BEGIN
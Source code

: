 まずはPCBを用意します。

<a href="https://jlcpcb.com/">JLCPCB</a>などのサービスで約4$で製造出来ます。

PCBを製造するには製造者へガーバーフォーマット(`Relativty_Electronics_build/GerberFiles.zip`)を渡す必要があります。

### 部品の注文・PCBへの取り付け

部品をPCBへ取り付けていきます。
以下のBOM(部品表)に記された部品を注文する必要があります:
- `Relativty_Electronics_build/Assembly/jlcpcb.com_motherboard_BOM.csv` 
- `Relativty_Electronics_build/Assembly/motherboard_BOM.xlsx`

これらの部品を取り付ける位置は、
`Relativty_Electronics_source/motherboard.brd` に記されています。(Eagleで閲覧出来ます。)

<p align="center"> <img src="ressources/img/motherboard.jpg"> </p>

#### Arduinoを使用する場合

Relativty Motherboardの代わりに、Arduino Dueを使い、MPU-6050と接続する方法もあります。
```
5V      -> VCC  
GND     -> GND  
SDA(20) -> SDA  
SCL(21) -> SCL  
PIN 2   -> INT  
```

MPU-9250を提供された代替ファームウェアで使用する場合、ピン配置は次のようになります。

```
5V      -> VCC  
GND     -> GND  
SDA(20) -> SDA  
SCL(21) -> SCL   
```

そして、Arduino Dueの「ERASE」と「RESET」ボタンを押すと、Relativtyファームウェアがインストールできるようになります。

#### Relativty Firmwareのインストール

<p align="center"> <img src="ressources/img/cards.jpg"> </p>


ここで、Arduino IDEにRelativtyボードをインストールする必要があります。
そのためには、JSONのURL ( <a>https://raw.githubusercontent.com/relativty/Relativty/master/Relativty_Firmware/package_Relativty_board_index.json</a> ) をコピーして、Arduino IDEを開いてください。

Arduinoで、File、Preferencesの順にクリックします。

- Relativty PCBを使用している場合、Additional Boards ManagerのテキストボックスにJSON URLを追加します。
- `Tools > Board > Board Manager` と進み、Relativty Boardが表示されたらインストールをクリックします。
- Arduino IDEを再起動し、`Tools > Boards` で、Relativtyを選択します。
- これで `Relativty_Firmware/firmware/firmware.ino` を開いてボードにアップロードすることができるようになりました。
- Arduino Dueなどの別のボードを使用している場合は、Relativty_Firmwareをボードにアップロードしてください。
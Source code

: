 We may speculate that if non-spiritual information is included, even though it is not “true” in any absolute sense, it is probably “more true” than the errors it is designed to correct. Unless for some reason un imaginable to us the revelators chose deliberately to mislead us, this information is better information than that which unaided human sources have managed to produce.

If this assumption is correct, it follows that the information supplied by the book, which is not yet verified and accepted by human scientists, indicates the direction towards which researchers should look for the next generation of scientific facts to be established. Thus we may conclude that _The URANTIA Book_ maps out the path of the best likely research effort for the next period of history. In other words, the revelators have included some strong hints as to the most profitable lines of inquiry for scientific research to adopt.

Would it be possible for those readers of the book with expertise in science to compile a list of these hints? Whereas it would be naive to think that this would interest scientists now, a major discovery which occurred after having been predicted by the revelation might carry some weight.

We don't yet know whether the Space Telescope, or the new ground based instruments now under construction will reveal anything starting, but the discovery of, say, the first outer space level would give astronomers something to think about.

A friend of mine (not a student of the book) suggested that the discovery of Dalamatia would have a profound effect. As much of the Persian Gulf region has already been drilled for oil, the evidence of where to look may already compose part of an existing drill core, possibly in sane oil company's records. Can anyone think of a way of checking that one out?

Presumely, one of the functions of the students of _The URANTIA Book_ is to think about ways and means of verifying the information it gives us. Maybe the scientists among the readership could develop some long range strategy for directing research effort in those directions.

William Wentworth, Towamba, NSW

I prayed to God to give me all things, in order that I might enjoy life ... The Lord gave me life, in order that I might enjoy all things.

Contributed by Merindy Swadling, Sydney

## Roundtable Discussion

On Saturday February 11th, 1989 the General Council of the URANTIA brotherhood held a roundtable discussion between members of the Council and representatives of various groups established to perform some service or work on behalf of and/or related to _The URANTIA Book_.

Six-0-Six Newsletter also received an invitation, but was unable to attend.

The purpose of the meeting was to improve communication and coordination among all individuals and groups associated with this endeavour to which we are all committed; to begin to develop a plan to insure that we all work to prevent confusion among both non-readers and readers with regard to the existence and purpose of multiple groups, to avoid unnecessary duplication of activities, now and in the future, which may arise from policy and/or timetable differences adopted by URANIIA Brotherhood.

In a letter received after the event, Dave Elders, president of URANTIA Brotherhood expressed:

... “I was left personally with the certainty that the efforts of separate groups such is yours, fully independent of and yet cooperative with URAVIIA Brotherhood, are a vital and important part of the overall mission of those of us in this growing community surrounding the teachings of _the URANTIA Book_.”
END
__Work required__. Each line of the listing is to be reproduced verbatim.

__Response to this exercise__.
Source code

: まずはPCBを用意します。

<a href="https://jlcpcb.com/">JLCPCB</a>などのサービスで約4$で製造出来ます。

PCBを製造するには製造者へガーバーフォーマット(`Relativty_Electronics_build/GerberFiles.zip`)を渡す必要があります。

### 部品の注文・PCBへの取り付け

部品をPCBへ取り付けていきます。
以下のBOM(部品表)に記された部品を注文する必要があります:
- `Relativty_Electronics_build/Assembly/jlcpcb.com_motherboard_BOM.csv` 
- `Relativty_Electronics_build/Assembly/motherboard_BOM.xlsx`

これらの部品を取り付ける位置は、
`Relativty_Electronics_source/motherboard.brd` に記されています。(Eagleで閲覧出来ます。)

<p align="center"> <img src="ressources/img/motherboard.jpg"> </p>

#### Arduinoを使用する場合

Relativty Motherboardの代わりに、Arduino Dueを使い、MPU-6050と接続する方法もあります。
```
5V      -> VCC  
GND     -> GND  
SDA(20) -> SDA  
SCL(21) -> SCL  
PIN 2   -> INT  
```

MPU-9250を提供された代替ファームウェアで使用する場合、ピン配置は次のようになります。

```
5V      -> VCC  
GND     -> GND  
SDA(20) -> SDA  
SCL(21) -> SCL   
```

そして、Arduino Dueの「ERASE」と「RESET」ボタンを押すと、Relativtyファームウェアがインストールできるようになります。

#### Relativty Firmwareのインストール

<p align="center"> <img src="ressources/img/cards.jpg"> </p>


ここで、Arduino IDEにRelativtyボードをインストールする必要があります。
そのためには、JSONのURL ( <a>https://raw.githubusercontent.com/relativty/Relativty/master/Relativty_Firmware/package_Relativty_board_index.json</a> ) をコピーして、Arduino IDEを開いてください。

Arduinoで、File、Preferencesの順にクリックします。

- Relativty PCBを使用している場合、Additional Boards ManagerのテキストボックスにJSON URLを追加します。
- `Tools > Board > Board Manager` と進み、Relativty Boardが表示されたらインストールをクリックします。
- Arduino IDEを再起動し、`Tools > Boards` で、Relativtyを選択します。
- これで `Relativty_Firmware/firmware/firmware.ino` を開いてボードにアップロードすることができるようになりました。
- Arduino Dueなどの別のボードを使用している場合は、Relativty_Firmwareをボードにアップロードしてください。
Source code

: We may speculate that if non-spiritual information is included, even though it is not “true” in any absolute sense, it is probably “more true” than the errors it is designed to correct. Unless for some reason un imaginable to us the revelators chose deliberately to mislead us, this information is better information than that which unaided human sources have managed to produce.

If this assumption is correct, it follows that the information supplied by the book, which is not yet verified and accepted by human scientists, indicates the direction towards which researchers should look for the next generation of scientific facts to be established. Thus we may conclude that _The URANTIA Book_ maps out the path of the best likely research effort for the next period of history. In other words, the revelators have included some strong hints as to the most profitable lines of inquiry for scientific research to adopt.

Would it be possible for those readers of the book with expertise in science to compile a list of these hints? Whereas it would be naive to think that this would interest scientists now, a major discovery which occurred after having been predicted by the revelation might carry some weight.

We don't yet know whether the Space Telescope, or the new ground based instruments now under construction will reveal anything starting, but the discovery of, say, the first outer space level would give astronomers something to think about.

A friend of mine (not a student of the book) suggested that the discovery of Dalamatia would have a profound effect. As much of the Persian Gulf region has already been drilled for oil, the evidence of where to look may already compose part of an existing drill core, possibly in sane oil company's records. Can anyone think of a way of checking that one out?

Presumely, one of the functions of the students of _The URANTIA Book_ is to think about ways and means of verifying the information it gives us. Maybe the scientists among the readership could develop some long range strategy for directing research effort in those directions.

William Wentworth, Towamba, NSW

I prayed to God to give me all things, in order that I might enjoy life ... The Lord gave me life, in order that I might enjoy all things.

Contributed by Merindy Swadling, Sydney

## Roundtable Discussion

On Saturday February 11th, 1989 the General Council of the URANTIA brotherhood held a roundtable discussion between members of the Council and representatives of various groups established to perform some service or work on behalf of and/or related to _The URANTIA Book_.

Six-0-Six Newsletter also received an invitation, but was unable to attend.

The purpose of the meeting was to improve communication and coordination among all individuals and groups associated with this endeavour to which we are all committed; to begin to develop a plan to insure that we all work to prevent confusion among both non-readers and readers with regard to the existence and purpose of multiple groups, to avoid unnecessary duplication of activities, now and in the future, which may arise from policy and/or timetable differences adopted by URANIIA Brotherhood.

In a letter received after the event, Dave Elders, president of URANTIA Brotherhood expressed:

... “I was left personally with the certainty that the efforts of separate groups such is yours, fully independent of and yet cooperative with URAVIIA Brotherhood, are a vital and important part of the overall mission of those of us in this growing community surrounding the teachings of _the URANTIA Book_.”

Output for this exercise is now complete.